Use Cases

Use Case 1: White goods - Washing Machines

Description

Our partner Gorenje has successfully developed new long-lasting washing machines and piloted 300 washing machines in 4 European countries in a circular pay-per-wash scheme. For scaling up, Gorenje plans to expand the pay-per-wash business model in different segments in the market with three distinct offers called Gold, Silver and Bronze. Gold offer includes brand new machine with premium service (i.e., service the machine instantly). Silver offer includes one-time remanufactured machines with moderate service and the Bronze offer includes two times remanufactured products with budget service (i.e. service within 1 week).

Challenge

To penetrate simultaneously in all 3 segments at the initial stage, Gorenje needs to have access to many used washing machines:

  1. To ‘take back’ (returning old machines by customers when a new machine is installed) machines and explore the ‘buy back’ market potential to recover spare parts for the rest of the appliances

  2. Gorenje will use its B-Stock (e.g., damaged machines during transportation and washing machines returned as warranty claims) as the source to scale up a pay-per-wash business model

  3. These collected machines will be used to source spare parts that will serve all three segments of the pay-per-wash business model and allow cost-effective maintenance and refurbishment of washing machines

  4. Due to high labour costs, the repair is quite an expensive operation in circular pay-per-wash business operation, so it’s important that every single part of it is optimised

Solution

To optimise the return of the right product at the right time as well as value recovery activities, the following will be developed:

  1. A smart machine capable of condition monitoring

  2. IoT platform to collect information in real-time for decision making

  3. AI for optimizing the timing, quantity and quality of products need to be brought back (predictive maintenance)

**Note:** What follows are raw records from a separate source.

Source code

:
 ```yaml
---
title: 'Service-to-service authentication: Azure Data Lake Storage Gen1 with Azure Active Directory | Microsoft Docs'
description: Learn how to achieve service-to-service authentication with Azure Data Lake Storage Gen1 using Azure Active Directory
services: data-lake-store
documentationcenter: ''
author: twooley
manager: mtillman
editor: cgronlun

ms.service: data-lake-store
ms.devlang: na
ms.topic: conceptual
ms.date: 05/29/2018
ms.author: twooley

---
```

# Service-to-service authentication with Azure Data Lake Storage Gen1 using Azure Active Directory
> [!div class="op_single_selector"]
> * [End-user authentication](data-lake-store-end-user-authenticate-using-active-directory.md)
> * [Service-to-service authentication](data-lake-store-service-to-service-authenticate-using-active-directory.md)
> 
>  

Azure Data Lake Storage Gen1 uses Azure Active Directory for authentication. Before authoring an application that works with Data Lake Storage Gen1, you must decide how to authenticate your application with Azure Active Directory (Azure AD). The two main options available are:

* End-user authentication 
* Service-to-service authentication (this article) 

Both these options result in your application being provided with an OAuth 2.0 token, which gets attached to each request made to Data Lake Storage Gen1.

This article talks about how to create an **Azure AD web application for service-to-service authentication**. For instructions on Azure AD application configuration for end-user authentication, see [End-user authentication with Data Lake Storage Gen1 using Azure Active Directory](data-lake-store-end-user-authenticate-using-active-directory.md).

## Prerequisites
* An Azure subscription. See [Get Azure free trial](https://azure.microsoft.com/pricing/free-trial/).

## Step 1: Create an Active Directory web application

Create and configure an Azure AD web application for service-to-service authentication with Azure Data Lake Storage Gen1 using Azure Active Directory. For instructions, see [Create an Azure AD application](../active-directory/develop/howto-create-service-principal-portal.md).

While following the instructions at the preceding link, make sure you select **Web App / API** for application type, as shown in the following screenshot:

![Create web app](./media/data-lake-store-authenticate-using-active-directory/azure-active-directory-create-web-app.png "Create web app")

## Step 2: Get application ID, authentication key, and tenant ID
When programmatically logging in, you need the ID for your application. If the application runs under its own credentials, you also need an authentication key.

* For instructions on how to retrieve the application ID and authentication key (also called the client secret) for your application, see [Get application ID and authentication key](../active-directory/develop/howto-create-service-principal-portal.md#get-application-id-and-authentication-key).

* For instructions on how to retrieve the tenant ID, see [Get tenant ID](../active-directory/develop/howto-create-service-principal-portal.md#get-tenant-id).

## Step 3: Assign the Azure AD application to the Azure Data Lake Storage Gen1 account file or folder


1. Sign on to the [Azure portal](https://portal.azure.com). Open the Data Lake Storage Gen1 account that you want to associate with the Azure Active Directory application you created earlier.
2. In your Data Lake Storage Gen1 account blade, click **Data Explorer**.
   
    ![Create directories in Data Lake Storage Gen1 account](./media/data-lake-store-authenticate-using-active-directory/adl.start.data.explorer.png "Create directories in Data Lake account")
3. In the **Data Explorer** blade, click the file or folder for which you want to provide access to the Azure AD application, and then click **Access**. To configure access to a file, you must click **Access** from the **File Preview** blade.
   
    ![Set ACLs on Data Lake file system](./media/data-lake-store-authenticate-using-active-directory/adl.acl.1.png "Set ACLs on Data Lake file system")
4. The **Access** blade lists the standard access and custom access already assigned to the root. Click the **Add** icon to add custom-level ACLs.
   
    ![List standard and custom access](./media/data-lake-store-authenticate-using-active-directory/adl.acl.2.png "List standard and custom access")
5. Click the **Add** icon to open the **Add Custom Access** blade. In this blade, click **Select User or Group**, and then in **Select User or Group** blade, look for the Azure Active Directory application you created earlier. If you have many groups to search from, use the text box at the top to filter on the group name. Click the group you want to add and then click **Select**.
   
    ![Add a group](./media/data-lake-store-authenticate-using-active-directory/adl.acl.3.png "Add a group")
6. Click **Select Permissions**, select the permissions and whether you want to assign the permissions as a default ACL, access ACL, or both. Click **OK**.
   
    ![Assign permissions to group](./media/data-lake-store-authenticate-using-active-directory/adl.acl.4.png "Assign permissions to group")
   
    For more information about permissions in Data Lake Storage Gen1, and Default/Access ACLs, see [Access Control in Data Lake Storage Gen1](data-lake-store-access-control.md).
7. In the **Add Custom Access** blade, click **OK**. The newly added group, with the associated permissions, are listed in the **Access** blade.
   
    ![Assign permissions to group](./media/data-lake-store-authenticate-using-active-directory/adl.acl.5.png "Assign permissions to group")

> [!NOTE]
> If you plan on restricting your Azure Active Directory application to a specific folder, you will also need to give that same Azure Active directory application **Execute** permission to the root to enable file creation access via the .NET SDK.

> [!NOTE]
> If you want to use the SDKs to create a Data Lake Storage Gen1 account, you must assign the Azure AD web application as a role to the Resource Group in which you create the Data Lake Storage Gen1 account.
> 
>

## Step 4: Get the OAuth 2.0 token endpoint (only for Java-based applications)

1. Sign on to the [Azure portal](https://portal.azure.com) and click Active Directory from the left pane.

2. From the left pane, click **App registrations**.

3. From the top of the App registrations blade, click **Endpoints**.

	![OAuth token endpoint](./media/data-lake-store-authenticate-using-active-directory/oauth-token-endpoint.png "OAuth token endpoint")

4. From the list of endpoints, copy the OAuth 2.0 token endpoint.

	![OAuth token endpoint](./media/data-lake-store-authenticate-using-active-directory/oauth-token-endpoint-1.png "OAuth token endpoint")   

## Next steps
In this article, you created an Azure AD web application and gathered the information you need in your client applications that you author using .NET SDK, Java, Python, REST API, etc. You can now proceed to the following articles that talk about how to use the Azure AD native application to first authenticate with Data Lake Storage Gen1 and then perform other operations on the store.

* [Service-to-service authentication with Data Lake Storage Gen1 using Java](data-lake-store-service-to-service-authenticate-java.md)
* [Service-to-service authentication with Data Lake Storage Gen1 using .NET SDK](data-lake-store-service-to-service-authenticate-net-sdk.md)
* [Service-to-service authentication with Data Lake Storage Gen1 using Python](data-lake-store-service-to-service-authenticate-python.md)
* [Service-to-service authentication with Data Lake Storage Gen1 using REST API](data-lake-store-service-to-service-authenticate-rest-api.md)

  4. AI for decision-making of what sort of value recovery activities should be undertaken both at the product and component level

  5. Augmented reality to support the service personnel to optimise value recovery activities

Use Case 2: White goods - Refrigerators

Description

The largest refrigerator manufacturing factory of Arcelik is located in Eskisehir, Turkey, a key player in cooling home appliances in Europe, with approximately 7M refrigerator sales globally per year. Currently, 70.000 refrigerators are collected (mainly due to return rights and warranty claims), and a major part of the refrigerators are sent directly to the recycling centre annually, despite having huge potential for high-quality value recovery, such as refurbishment or component reuse. Due to insufficient capacity, only 10% of the collected refrigerators are inspected to enable refurbishing operations or component reuse. The insufficient capacity at Arcelik is due to the decision-making mechanisms in the inspection process, which is currently completely manual and based on the operators’ subjective assessment.

Challenge

  1. Approximately 70.000 refrigerators are collected annually with a capacity of inspecting only about 7000 refrigerators causing huge negative economic and environmental impacts

  2. The cycle time of inspecting each refrigerator is currently 2 hours which needs to be reduced significantly (the aim is 10-15 minutes).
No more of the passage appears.